In Japan, we found "almost endless" reserves of rare earth elements
Japanese scientists have mapped huge reserves of rare earth elements in the deep mud. According to them, reserves are sufficient to ensure that the global demand for "almost infinite basis". Deposits found in the Japanese exclusive economic waters, contains more than 16 million tons of elements which are literally more valuable than gold in the manufacture of high-tech products, from mobile phones to electric vehicles.
The team from several universities, businesses and government agencies inspected the Western Pacific about Minamitorisima Island, Japan.
On the test site in the mineral-rich region, the survey found about 1, 2 million tons of deposits of rare earth oxides, according to a study conducted Yutariya Takayey, scientists from Waseda University, and Yasuhiro Kato of the University of Tokyo.
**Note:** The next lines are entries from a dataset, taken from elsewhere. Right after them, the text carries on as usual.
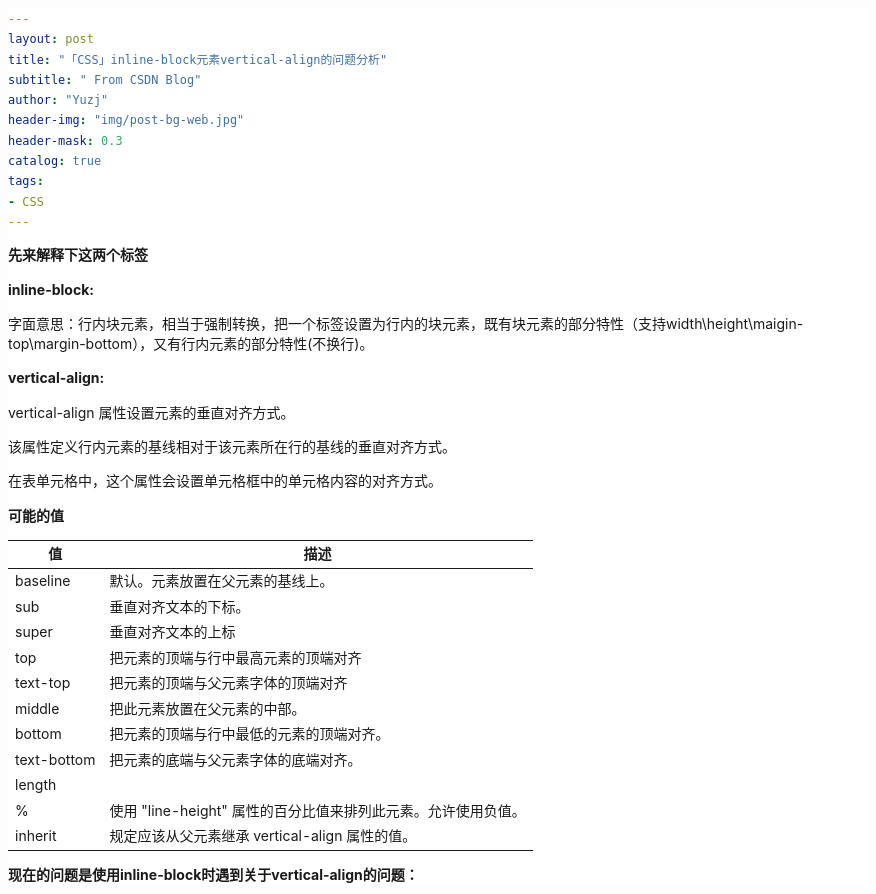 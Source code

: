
 ```yaml
---
layout: post
title: "「CSS」inline-block元素vertical-align的问题分析"
subtitle: " From CSDN Blog"
author: "Yuzj"
header-img: "img/post-bg-web.jpg"
header-mask: 0.3
catalog: true
tags:
- CSS
---
```




**先来解释下这两个标签**

**inline-block:**

字面意思：行内块元素，相当于强制转换，把一个标签设置为行内的块元素，既有块元素的部分特性（支持width\height\maigin-top\margin-bottom），又有行内元素的部分特性(不换行)。

**vertical-align:**

vertical-align 属性设置元素的垂直对齐方式。

该属性定义行内元素的基线相对于该元素所在行的基线的垂直对齐方式。

在表单元格中，这个属性会设置单元格框中的单元格内容的对齐方式。

**可能的值**

| **值**      | **描述**                                                     |
| ----------- | ------------------------------------------------------------ |
| baseline    | 默认。元素放置在父元素的基线上。                             |
| sub         | 垂直对齐文本的下标。                                         |
| super       | 垂直对齐文本的上标                                           |
| top         | 把元素的顶端与行中最高元素的顶端对齐                         |
| text-top    | 把元素的顶端与父元素字体的顶端对齐                           |
| middle      | 把此元素放置在父元素的中部。                                 |
| bottom      | 把元素的顶端与行中最低的元素的顶端对齐。                     |
| text-bottom | 把元素的底端与父元素字体的底端对齐。                         |
| length      |                                                              |
| %           | 使用   "line-height" 属性的百分比值来排列此元素。允许使用负值。 |
| inherit     | 规定应该从父元素继承   vertical-align 属性的值。             |

**现在的问题是使用****inline-block****时遇到关于****vertical-align****的问题：**
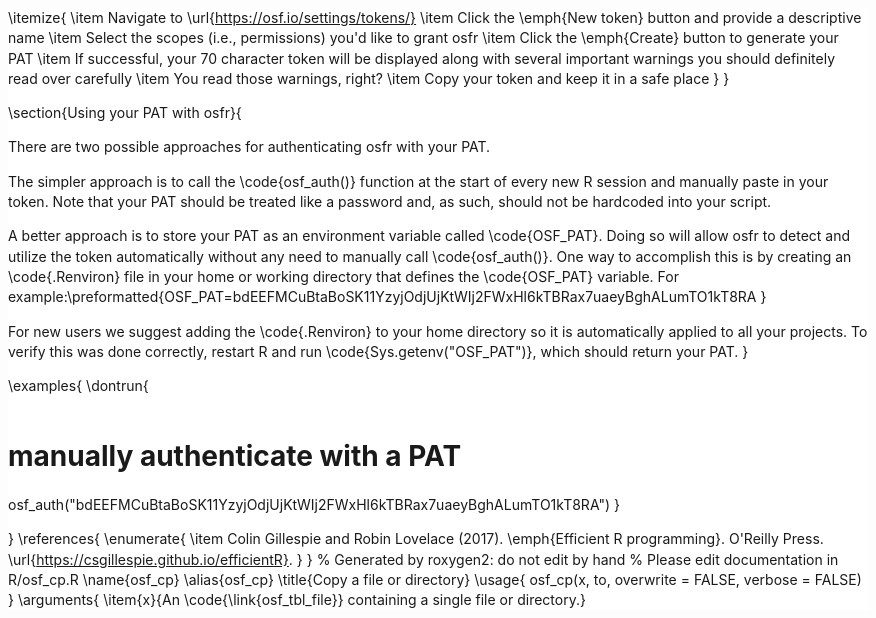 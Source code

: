 \itemize{
\item Navigate to \url{https://osf.io/settings/tokens/}
\item Click the \emph{New token} button and provide a descriptive name
\item Select the scopes (i.e., permissions) you'd like to grant osfr
\item Click the \emph{Create} button to generate your PAT
\item If successful, your 70 character token will be displayed along with several
important warnings you should definitely read over carefully
\item You read those warnings, right?
\item Copy your token and keep it in a safe place
}
}

\section{Using your PAT with osfr}{


There are two possible approaches for authenticating osfr with your PAT.

The simpler approach is to call the \code{osf_auth()} function at the start of
every new R session and manually paste in your token. Note that your PAT
should be treated like a password and, as such, should not be hardcoded into
your script.

A better approach is to store your PAT as an environment variable called
\code{OSF_PAT}. Doing so will allow osfr to detect and utilize the token
automatically without any need to manually call \code{osf_auth()}. One way to
accomplish this is by creating an \code{.Renviron} file in your home or working
directory that defines the \code{OSF_PAT} variable. For example:\preformatted{OSF_PAT=bdEEFMCuBtaBoSK11YzyjOdjUjKtWIj2FWxHl6kTBRax7uaeyBghALumTO1kT8RA
}

For new users we suggest adding the \code{.Renviron} to your home directory so it
is automatically applied to all your projects. To verify this was done
correctly, restart R and run \code{Sys.getenv("OSF_PAT")}, which should return
your PAT.
}

\examples{
\dontrun{
# manually authenticate with a PAT
osf_auth("bdEEFMCuBtaBoSK11YzyjOdjUjKtWIj2FWxHl6kTBRax7uaeyBghALumTO1kT8RA")
}

}
\references{
\enumerate{
\item Colin Gillespie and Robin Lovelace (2017). \emph{Efficient R programming}.
O'Reilly Press. \url{https://csgillespie.github.io/efficientR}.
}
}
% Generated by roxygen2: do not edit by hand
% Please edit documentation in R/osf_cp.R
\name{osf_cp}
\alias{osf_cp}
\title{Copy a file or directory}
\usage{
osf_cp(x, to, overwrite = FALSE, verbose = FALSE)
}
\arguments{
\item{x}{An \code{\link{osf_tbl_file}} containing a single file or directory.}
About 2500 square kilometers to the south of the Japanese islands must contain 16 million tonnes of valuable elements and "potentially supply the world with almost infinite basis", the study said.
Provisions in this area "have great potential as a major ore deposits of elements of modern society." Reserves of rare earth elements in the area is enough for hundreds of years, which is incredibly under conditions of severe shortage of rare earth elements. The team is now looking for effective methods of extraction and separation of the elements from the other in the mud. On the search for a solution will take up to five years. The world is now in a serious extent rely on rare earth elements in China - most of them supplies Beijing. However, exports of these products is very limited for diplomatic reasons. In 2010, for example, Japanese manufacturers faced with a serious shortage, as China has restricted the export of precious metals.
This happened after Japan arrested a Chinese trawler captain, who was involved in circumvention of the Japanese coastal forces near the Senkaku Islands, which China claims rights.
"A huge amount of resources and the efficiency of mineral processing is a strong indication that this new resource sludge of the rare earth elements can be used in the near future," the scientists say.